Everybody had to get up early and was scurrying around the house making plans for the day – who would go where, what they would do, and what they could skip.
—-Bill Chance, A Boom in the Morning
I have been feeling in a deep hopeless rut lately, and I’m sure a lot of you have too. After writing another Sunday Snippet I decided to set an ambitious goal for myself. I’ll write a short piece of fiction every day and put it up here. Obviously, quality will vary – you get what you get. Length too – I’ll have to write something short on busy days. They will be raw first drafts and full of errors.
I’m not sure how long I can keep it up… I do write quickly, but coming up with an idea every day will be a difficult challenge. So far so good. Maybe a hundred in a row might be a good, achievable, and tough goal.
Here’s another one for today (#22). What do you think? Any comments, criticism, insults, ideas, prompts, abuse … anything is welcome. Feel free to comment or contact me.
Thanks for reading.
A Boom in the Morning
Space isn’t remote at all. It’s only an hour’s drive away if your car could go straight upwards.
—-Sir Fred Hoyle
Hank knew it was going to be a busy, crazy day, and very warm for the first of February. His son had three soccer games and two basketball games. His daughter had art lessons and a basketball game. His car was in the shop. A typical insane Saturday in 2003 in a suburb east of Dallas.
Everybody had to get up early and was scurrying around the house making plans – who would go where, what they would do, and what they could skip.
He was looking for his wife’s keys when the house shook – some sort of boom. Even though the ground seemed to shudder for a split second it wasn’t really that loud, not much louder than the usual background rumbling vibrations from the three big freeways that surrounded their neighborhood. He was so preoccupied that he put it immediately out of mind. “What was that?” his wife Sara asked, “Was that a sonic boom?” If she hadn’t said that, he wouldn’t have remembered anything about the sound.
Sara drove him to her mother’s apartment and he borrowed her car (they had tried to figure out a way to get through the day with only one vehicle but couldn’t quite work it out). He drove home, picked up Elizabeth, their daughter, stopped by the bank to get money, left her at her art lesson (she took two one-hour lessons each Saturday, from nine to eleven AM), and drove down to Starbucks for a couple rare hours of relaxation.

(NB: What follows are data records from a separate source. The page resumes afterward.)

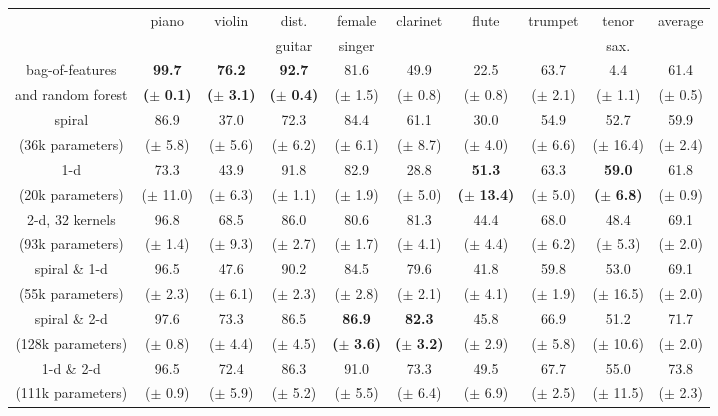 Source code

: \documentclass{article}
\newcommand*{\s}[1]{\small{($\pm$ #1)}}
\newcommand*{\g}[1]{\small{\textbf{(}$\boldsymbol{\pm}$ \textbf{#1}\textbf{)}}}
\begin{document}
\begin{table}[t]
    \begin{center}
    \setlength{\unitlength}{1cm}
    \begin{tabular}{|c|cccccccc|c|}
        \hline
        & piano & violin & dist.    & female & clarinet & flute & trumpet & tenor & average \\
        &           &          & guitar & singer   &           &          &              &  sax.  &                \\
        \hline
        bag-of-features
        & \textbf{99.7} & \textbf{76.2} & \textbf{92.7} & 81.6 & 49.9 & 22.5 & 63.7 & \hphantom{0}4.4 & 61.4 \\
        and random forest
        &\g{0.1}&\g{3.1}&\g{0.4}&\s{1.5}&\s{0.8}&\s{0.8}&\s{2.1}&\s{1.1} & \s{0.5}\\
        \hline
        spiral
        & 86.9 & 37.0 & 72.3 & 84.4 & 61.1 & 30.0 & 54.9 & 52.7 & 59.9 \\
        (36k parameters)
        &\s{5.8}&\s{5.6}&\s{6.2}&\s{6.1}&\s{8.7}&\s{4.0}&\s{6.6}&\s{16.4}&\s{2.4}\\
        \hline
        1-d
        & 73.3 & 43.9 & 91.8 & 82.9 & 28.8 & \textbf{51.3} & 63.3 & \textbf{59.0} & 61.8 \\
        (20k parameters)
        &\s{11.0}&\s{6.3}&\s{1.1}&\s{1.9}&\s{5.0}&\g{13.4}&\s{5.0}&\g{6.8}&\s{0.9} \\
        \hline
        2-d, $32$ kernels
        & 96.8 & 68.5 & 86.0 & 80.6 & 81.3 & 44.4 & 68.0 & 48.4 & 69.1 \\
        (93k parameters)
        &\s{1.4}&\s{9.3}&\s{2.7}&\s{1.7}&\s{4.1}&\s{4.4}&\s{6.2}&\s{5.3}&\s{2.0} \\
        \hline
        spiral \& 1-d
        & 96.5 & 47.6 & 90.2 & 84.5 & 79.6 & 41.8 & 59.8 & 53.0 & 69.1 \\
        (55k parameters)
        &\s{2.3}&\s{6.1}&\s{2.3}&\s{2.8}&\s{2.1}&\s{4.1}&\s{1.9}&\s{16.5}&\s{2.0}\\
        \hline
        spiral \& 2-d
        & 97.6 & 73.3 & 86.5 & \textbf{86.9} & \textbf{82.3} & 45.8 & 66.9 & 51.2 & 71.7\\
        (128k parameters)
        &\s{0.8}&\s{4.4}&\s{4.5}&\g{3.6}&\g{3.2}&\s{2.9}&\s{5.8}&\s{10.6}&\s{2.0}\\
        \hline
        1-d \& 2-d
        & 96.5 & 72.4 & 86.3 & 91.0 & 73.3 & 49.5 & 67.7 & 55.0 & 73.8 \\
        (111k parameters)
        &\s{0.9}&\s{5.9}&\s{5.2}&\s{5.5}&\s{6.4}&\s{6.9}&\s{2.5}&\s{11.5}&\s{2.3}\\

\end{tabular}
\end{center}
\end{table}
\end{document}
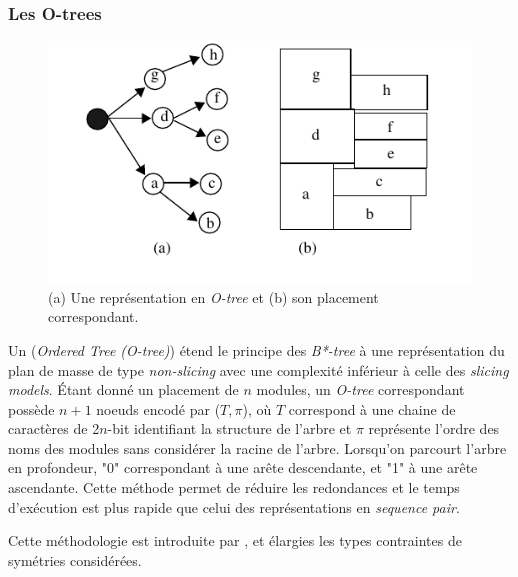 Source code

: \subsubsection{Les O-trees}
\begin{figure}[h]
\begin{center}
  \includegraphics[height=0.24\textheight]{Figures/5.pdf}
  \caption{(a) Une représentation en {\it O-tree} et (b) son placement correspondant.}
\label{fig:5}
\end{center}
\end{figure}
Un ({\it Ordered Tree (O-tree)}) étend le principe des {\it B*-tree}  à une représentation du plan de masse de type {\it non-slicing} avec une complexité inférieur à celle des {\it slicing models}. \'Etant donné un placement de $n$ modules, un {\it O-tree} correspondant possède $n+1$ noeuds encodé par ($T,\pi$), o\`u $T$ correspond à une chaine de caractères de 2$n$-bit identifiant la structure de l'arbre et $\pi$ représente l'ordre des noms des modules sans considérer la racine de l'arbre. Lorsqu'on parcourt l'arbre en profondeur, "0" correspondant à une arête descendante, et "1" à une arête ascendante. Cette méthode permet de réduire les redondances et le temps d'exécution est plus rapide que celui des représentations en {\it sequence pair}. \newline

Cette méthodologie est introduite par \cite{Guo1999}, \cite{FlorinBalasa2000} et \cite{LinfuXiao2009} élargies les types contraintes de symétries considérées.

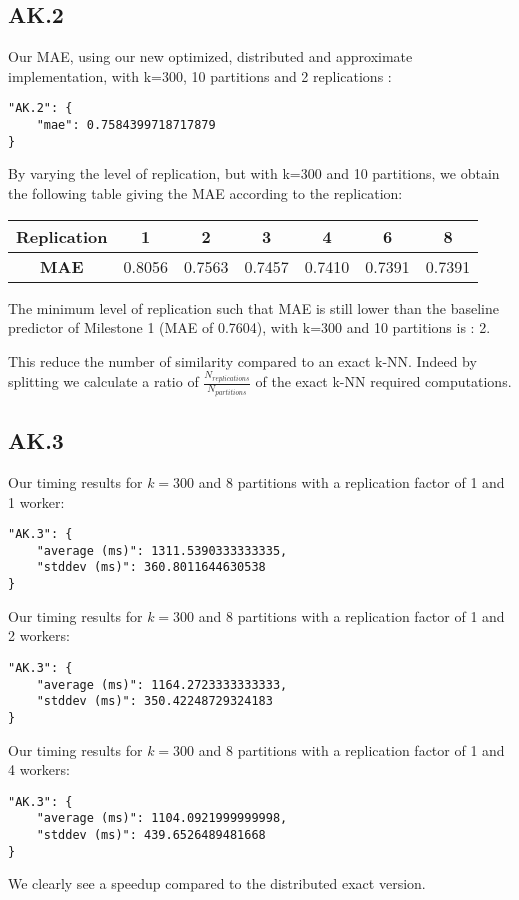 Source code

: \documentclass{article}
\begin{document}
\subsection{AK.2}
Our MAE, using our new optimized, distributed and approximate implementation, with k=300, 10 partitions and 2 replications :
\begin{lstlisting}[style=json]
"AK.2": {
    "mae": 0.7584399718717879
}
\end{lstlisting}

By varying the level of replication, but with k=300 and 10 partitions, we obtain the following table giving the MAE according to the replication:
\FloatBarrier
\begin{table}[ht]
\centering
\begin{tabular}{|c|c|c|c|c|c|c|}
\textbf{Replication} & 1 & 2 & 3 & 4 & 6 & 8 \\
\hline
\textbf{MAE} & 0.8056 & 0.7563 & 0.7457 & 0.7410 & 0.7391 & 0.7391\\
\end{tabular}
\label{tbl:results2}
\end{table}
\FloatBarrier

The minimum level of replication such that MAE is still lower than the baseline predictor of Milestone 1 (MAE of 0.7604), with k=300 and 10 partitions is : 2.

This reduce the number of similarity compared to an exact k-NN. Indeed by splitting we calculate a ratio of $\frac{N_{replications}}{N_{partitions}}$ of the exact k-NN required computations.

\subsection{AK.3}
Our timing results for $k=300$ and 8 partitions with a replication factor of 1 and 1 worker:
\begin{lstlisting}[style=json]
"AK.3": {
    "average (ms)": 1311.5390333333335,
    "stddev (ms)": 360.8011644630538
}
\end{lstlisting}
Our timing results for $k=300$ and 8 partitions with a replication factor of 1 and 2 workers:
\begin{lstlisting}[style=json]
"AK.3": {
    "average (ms)": 1164.2723333333333,
    "stddev (ms)": 350.42248729324183
}
\end{lstlisting}
Our timing results for $k=300$ and 8 partitions with a replication factor of 1 and 4 workers:
\begin{lstlisting}[style=json]
"AK.3": {
    "average (ms)": 1104.0921999999998,
    "stddev (ms)": 439.6526489481668
}
\end{lstlisting}
We clearly see a speedup compared to the distributed exact version.
\end{document}
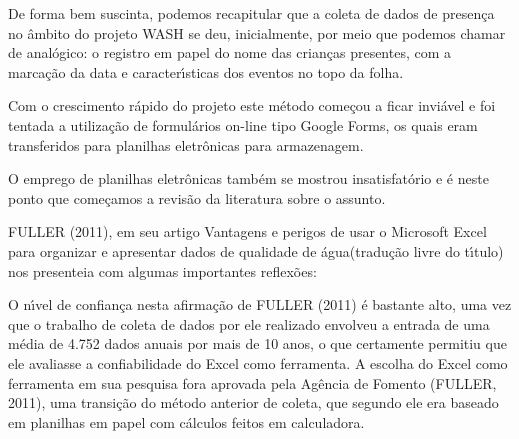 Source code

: \documentclass[
12pt,		%
openright,	%
twoside,  %
a4paper,			%
chapter=TITLE,		%
english,			%
french,				%
spanish,			%
brazil				%
]{USPSC-classe/USPSC_RedarTex}
\begin{document}
De forma bem suscinta, podemos recapitular que a coleta de dados de presen\c{c}a no \^ambito do projeto WASH se deu, inicialmente, por meio que podemos chamar de anal\'ogico: o registro em papel do nome das crian\c{c}as presentes, com a marca\c{c}\~ao da data e caracter\'{\i}sticas dos eventos no topo da folha.










Com o crescimento r\'apido do projeto este m\'etodo come\c{c}ou a ficar invi\'avel e foi tentada a utiliza\c{c}\~ao de formul\'arios on-line tipo \textquotedbl Google Forms\textquotedbl , os quais eram transferidos para planilhas eletr\^onicas para armazenagem.










O emprego de planilhas eletr\^onicas tamb\'em se mostrou insatisfat\'orio e \'e neste ponto que come\c{c}amos a revis\~ao da literatura sobre o assunto.










FULLER (2011), em seu artigo \textquotedbl Vantagens e perigos de usar o Microsoft Excel para organizar e apresentar dados de qualidade de \'agua\textquotedbl  (tradu\c{c}\~ao livre do t\'{\i}tulo) nos presenteia com algumas importantes reflex\~oes:











\noindent\begin{center}\mbox{\centering{}}\end{center}


O n\'{\i}vel de confian\c{c}a nesta afirma\c{c}\~ao de  FULLER (2011) \'e bastante alto, uma vez que o trabalho de coleta de dados por ele realizado envolveu a entrada de uma m\'edia de 4.752 dados anuais por mais de 10 anos, o que certamente permitiu que ele avaliasse a confiabilidade do Excel como ferramenta. A escolha do Excel como ferramenta em sua pesquisa fora aprovada pela Ag\^encia de Fomento  (FULLER, 2011), uma transi\c{c}\~ao do m\'etodo anterior de coleta, que segundo ele era baseado em planilhas em papel com c\'alculos feitos em calculadora.
\end{document}
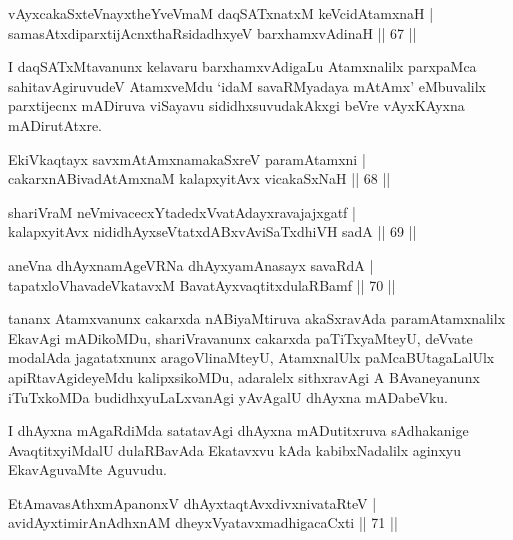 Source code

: 
\begin{shl}
vAyxcakaSxteV\s nayxtheYveVmaM daqSATxnatxM keVcidAtamxnaH |\\
samasAtxdiparxtijAcnxthaRsidadhxyeV barxhamxvAdinaH \hfill || 67 ||
\end{shl}

\begin{artha}
I daqSATxMtavanunx kelavaru barxhamxvAdigaLu Atamxnalilx parxpaMca sahitavAgiruvudeV AtamxveMdu `idaM savaRMyadaya mAtAmx' eMbuvalilx parxtijecnx mADiruva viSayavu sididhxsuvudakAkxgi beVre vAyxKAyxna mADirutAtxre.
\end{artha}

\begin{shl}
EkiVkaqtayx savxmAtAmxnamakaSxreV paramAtamxni |\\
cakarxnABivadAtAmxnaM kalapxyitAvx vicakaSxNaH \hfill || 68 ||
\end{shl}
\begin{shl}
shariVraM neVmivacecxYtadedxVvatAdayxravajajxgatf |\\
kalapxyitAvx nididhAyxseVtatxdABxvAviSaTxdhiVH sadA \hfill || 69 ||
\end{shl}
\begin{shl}
aneVna dhAyxnamAgeVRNa dhAyxyamAnasayx savaRdA |\\
tapatxloVhavadeVkatavxM BavatAyxvaqtitxdulaRBamf \hfill || 70 ||
\end{shl}

\begin{artha}
tananx Atamxvanunx cakarxda nABiyaMtiruva akaSxravAda paramAtamxnalilx EkavAgi mADikoMDu, shariVravanunx cakarxda paTiTxyaMteyU, deVvate modalAda jagatatxnunx aragoVlinaMteyU, AtamxnalUlx paMcaBUtagaLalUlx apiRtavAgideyeMdu kalipxsikoMDu, adaralelx sithxravAgi A BAvaneyanunx iTuTxkoMDa budidhxyuLaLxvanAgi yAvAgalU dhAyxna mADabeVku.
\end{artha}



\begin{artha}
I dhAyxna mAgaRdiMda satatavAgi dhAyxna mADutitxruva sAdhakanige AvaqtitxyiMdalU dulaRBavAda Ekatavxvu kAda kabibxNadalilx aginxyu EkavAguvaMte Aguvudu.
\end{artha}

\begin{shl}
EtAmavasAthxmApanonxV dhAyxtaqtAvxdivxnivataRteV |\\
avidAyxtimirAnAdhxnAM dheyxVyatavxmadhigacaCxti \hfill || 71 ||
\end{shl}


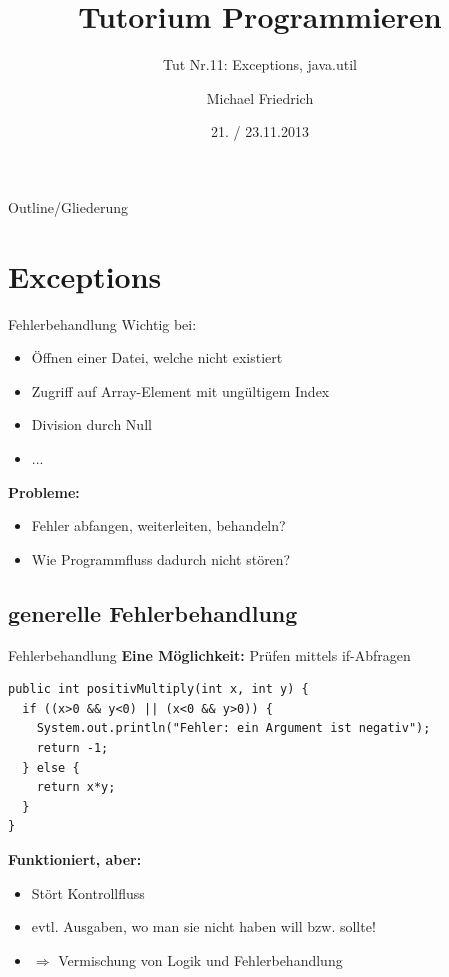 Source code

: \documentclass[18pt]{beamer}
\title[Prog Tut Nr. 11]{Tutorium Programmieren}
\subtitle{Tut Nr.11: Exceptions, java.util}
\author{Michael Friedrich}
\date{21. / 23.11.2013}
\institute{Institut f\"ur theoretische Informatik}
\begin{document}

\begin{frame}
	\titlepage
\end{frame}

\begin{frame}{Outline/Gliederung}
  \tableofcontents
\end{frame}

\section{Exceptions}
\begin{frame}{Fehlerbehandlung}
Wichtig bei:
\begin{itemize}
	\item Öffnen einer Datei, welche nicht existiert
  \item Zugriff auf Array-Element mit ungültigem Index
  \item Division durch Null
  \item ...
\end{itemize}
\pause
\textbf{Probleme:}
\begin{itemize}
	\item Fehler abfangen, weiterleiten, behandeln?
  \item Wie Programmfluss dadurch nicht stören?
\end{itemize}
\end{frame}

\subsection{generelle Fehlerbehandlung}
\begin{frame}[fragile]{Fehlerbehandlung}
	\textbf{Eine Möglichkeit:} Prüfen mittels if-Abfragen
  \begin{lstlisting}
public int positivMultiply(int x, int y) {
  if ((x>0 && y<0) || (x<0 && y>0)) {
    System.out.println("Fehler: ein Argument ist negativ");
    return -1;
  } else {
    return x*y;
  }
}
  \end{lstlisting}
  \pause
  \textbf{Funktioniert, aber:}
  \begin{itemize}
    \item Stört Kontrollfluss
    \item evtl. Ausgaben, wo man sie nicht haben will bzw. sollte!
    \item[] $\Rightarrow$ Vermischung von Logik und Fehlerbehandlung
  \end{itemize}
\end{frame}
\end{document}
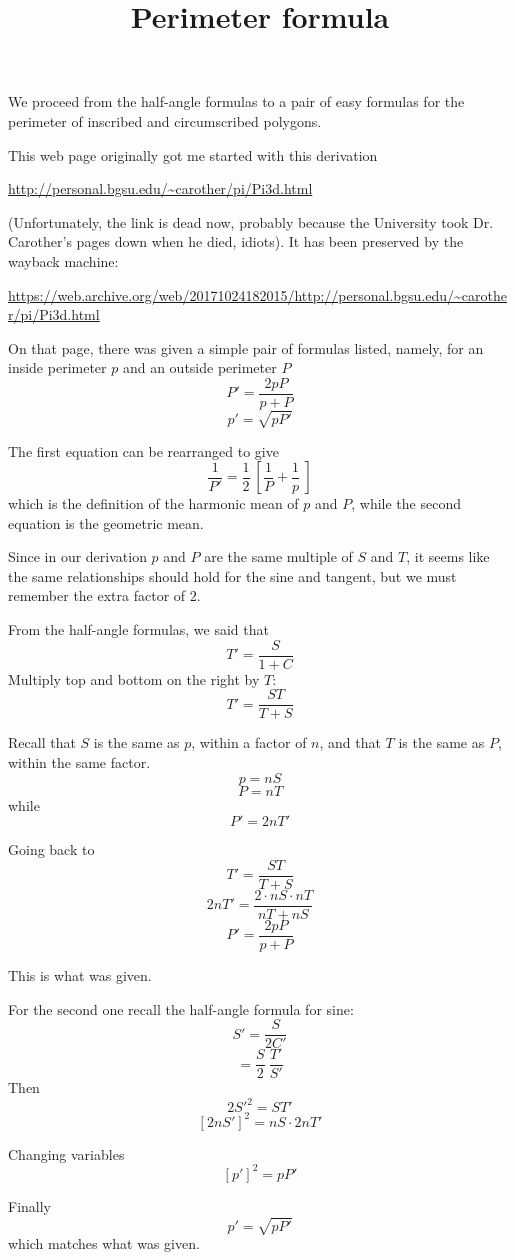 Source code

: \documentclass[11pt, oneside]{article}
\title{Perimeter formula}
\date{}
\begin{document}
\maketitle
\Large
We proceed from the half-angle formulas to a pair of easy formulas for the perimeter of inscribed and circumscribed polygons.

This web page originally got me started with this derivation

\url{http://personal.bgsu.edu/~carother/pi/Pi3d.html}

(Unfortunately, the link is dead now, probably because the University took Dr. Carother's pages down when he died, idiots).  It has been preserved by the wayback machine:

\url{https://web.archive.org/web/20171024182015/http://personal.bgsu.edu/~carother/pi/Pi3d.html}

On that page, there was given a simple pair of formulas listed, namely, for an inside perimeter $p$ and an outside perimeter $P$
\[ P' = \frac{2pP}{p + P} \]
\[ p' = \sqrt{pP'} \]

The first equation can be rearranged to give
\[ \frac{1}{P'} = \frac{1}{2} \ [ \frac{1}{P} + \frac{1}{p} \ ] \]
which is the definition of the harmonic mean of $p$ and $P$, while the second equation is the geometric mean.

Since in our derivation $p$ and $P$ are the same multiple of $S$ and $T$, it seems like the same relationships should hold for the sine and tangent, but we must remember the extra factor of $2$.

From the half-angle formulas, we said that
\[ T'  = \frac{S}{1 + C} \]
Multiply top and bottom on the right by $T$:
\[ T' = \frac{ST}{T + S} \]

Recall that $S$ is the same as $p$, within a factor of $n$, and that $T$ is the same as $P$, within the same factor.
\[ p = nS \]
\[ P = nT \]
while 
\[ P' = 2nT' \]

Going back to 
\[ T' = \frac{ST}{T + S} \]
\[ 2nT' = \frac{2 \cdot nS \cdot nT}{nT + nS} \]
\[ P' = \frac{2pP}{p + P} \]

This is what was given.

For the second one recall the half-angle formula for sine:
\[ S' = \frac{S}{2 C'} \]
\[ = \frac{S}{2} \ \frac{T'}{S'} \]
Then
\[ 2S'^2 = ST' \]
\[ [2nS']^2 = nS \cdot 2nT' \]

Changing  variables
\[ [p']^2 = pP' \]

Finally
\[ p' = \sqrt{pP'} \]
which matches what was given.
\end{document}
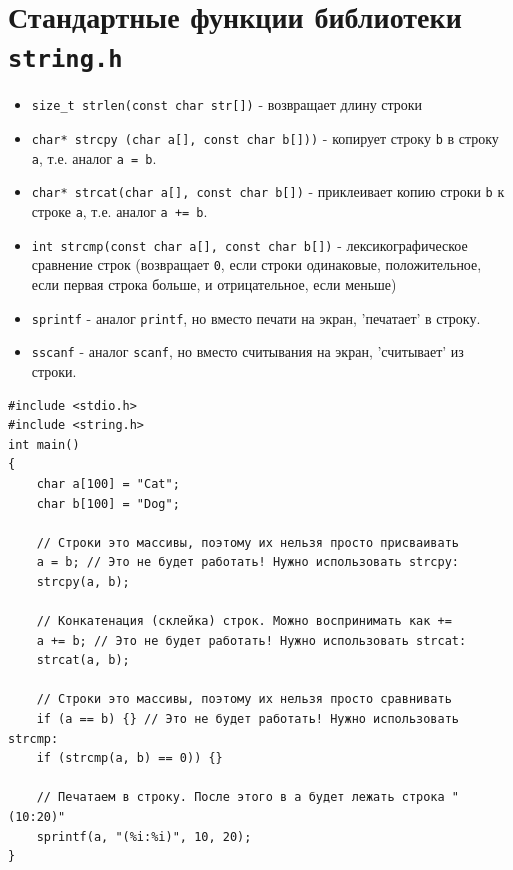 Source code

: \documentclass[10pt]{article}
\begin{document}
\section*{Стандартные функции библиотеки \texttt{string.h}}
\begin{itemize}
\item \texttt{size\_t strlen(const char str[])} - возвращает длину строки
\item \texttt{char* strcpy (char a[], const char b[]))} - копирует строку \texttt{b} в строку \texttt{a}, т.е. аналог \texttt{a = b}.
\item \texttt{char* strcat(char a[], const char b[])} - приклеивает копию строки \texttt{b} к строке \texttt{a}, т.е. аналог \texttt{a += b}.
\item \texttt{int strcmp(const char a[], const char b[])} - лексикографическое сравнение строк (возвращает \texttt{0}, если строки одинаковые, положительное, если первая строка больше, и отрицательное, если меньше)
\item \texttt{sprintf} - аналог \texttt{printf}, но вместо печати на экран, 'печатает' в строку.
\item \texttt{sscanf} - аналог \texttt{scanf}, но вместо считывания на экран, 'считывает' из строки.
\end{itemize}
\begin{lstlisting}
#include <stdio.h>
#include <string.h>
int main() 
{
    char a[100] = "Cat";
    char b[100] = "Dog";
	
    // Строки это массивы, поэтому их нельзя просто присваивать 
    a = b; // Это не будет работать! Нужно использовать strcpy:
    strcpy(a, b);
    
    // Конкатенация (склейка) строк. Можно воспринимать как +=
    a += b; // Это не будет работать! Нужно использовать strcat:
    strcat(a, b);
	
    // Строки это массивы, поэтому их нельзя просто сравнивать
    if (a == b) {} // Это не будет работать! Нужно использовать strcmp:
    if (strcmp(a, b) == 0)) {} 
    
    // Печатаем в строку. После этого в a будет лежать строка "(10:20)"
    sprintf(a, "(%i:%i)", 10, 20);
}
\end{lstlisting}


\clearpage
\end{document}
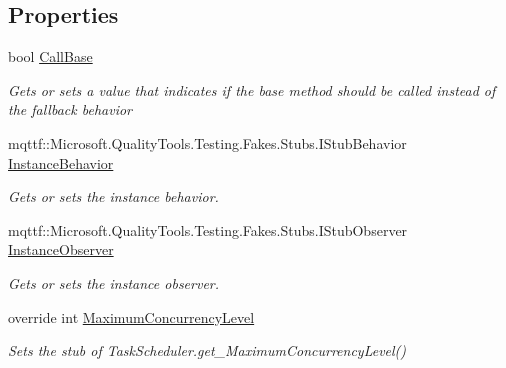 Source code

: \subsection*{Properties}
\begin{DoxyCompactItemize}
\item 
bool \hyperlink{class_system_1_1_threading_1_1_tasks_1_1_fakes_1_1_stub_task_scheduler_a40e08f6a8e4f070679cf2316fbb5bf28}{Call\-Base}
\begin{DoxyCompactList}\small\item\em Gets or sets a value that indicates if the base method should be called instead of the fallback behavior\end{DoxyCompactList}\item 
mqttf\-::\-Microsoft.\-Quality\-Tools.\-Testing.\-Fakes.\-Stubs.\-I\-Stub\-Behavior \hyperlink{class_system_1_1_threading_1_1_tasks_1_1_fakes_1_1_stub_task_scheduler_a1cafe643c8a0b41395c17941c71d6f93}{Instance\-Behavior}
\begin{DoxyCompactList}\small\item\em Gets or sets the instance behavior.\end{DoxyCompactList}\item 
mqttf\-::\-Microsoft.\-Quality\-Tools.\-Testing.\-Fakes.\-Stubs.\-I\-Stub\-Observer \hyperlink{class_system_1_1_threading_1_1_tasks_1_1_fakes_1_1_stub_task_scheduler_a3c14e2fa639f268134c433cddee506ee}{Instance\-Observer}
\begin{DoxyCompactList}\small\item\em Gets or sets the instance observer.\end{DoxyCompactList}\item 
override int \hyperlink{class_system_1_1_threading_1_1_tasks_1_1_fakes_1_1_stub_task_scheduler_a8de52c9f854709533d5d3e5f4ef4e6d6}{Maximum\-Concurrency\-Level}
\begin{DoxyCompactList}\small\item\em Sets the stub of Task\-Scheduler.\-get\-\_\-\-Maximum\-Concurrency\-Level()\end{DoxyCompactList}\end{DoxyCompactItemize}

Hank hadn’t been sitting very long when his cell phone rang.
“Did you hear about the shuttle,” an unknown voice said on the other end.
“Oh, I think I punched the wrong number,” the voice said, and hung up.
A minute later it rang again; it was Sara, calling from the soccer fields.
“Did you hear about the shuttle?” she asked. He hadn’t been near a TV or live radio all day (He and Elizabeth had been listening to her favorite electronic dance station in the car – it’s only a tape playing on the radio, no DJ or news) and had no idea.
“Hang up, I’ll use something new, the Internet news feed on my Nextel cell phone to figure out what was up and call you back,” Hank said.
He punched into CNN from his phone and read on the tiny screen about the explosion and about the debris falling to the east, on Nacogdoches. Then he read about the sound, the explosion that could be heard.
He felt a sudden, terrible shock as he remembered what his wife had said an hour earlier and was sickened when he realized what it meant.
That was the boom… it was the shuttle blowing up over their heads.
He thought about the rest of the day, how busy they were going to be. Should they cancel anything? Was this going to change things? It had happened only a few miles over their heads.
No, no, nothing. For them, nothing would change. Hank continued to sip his coffee. Soon, he was thinking about his daughter’s afternoon basketball game, and if they had a chance of winning… not that he really cared.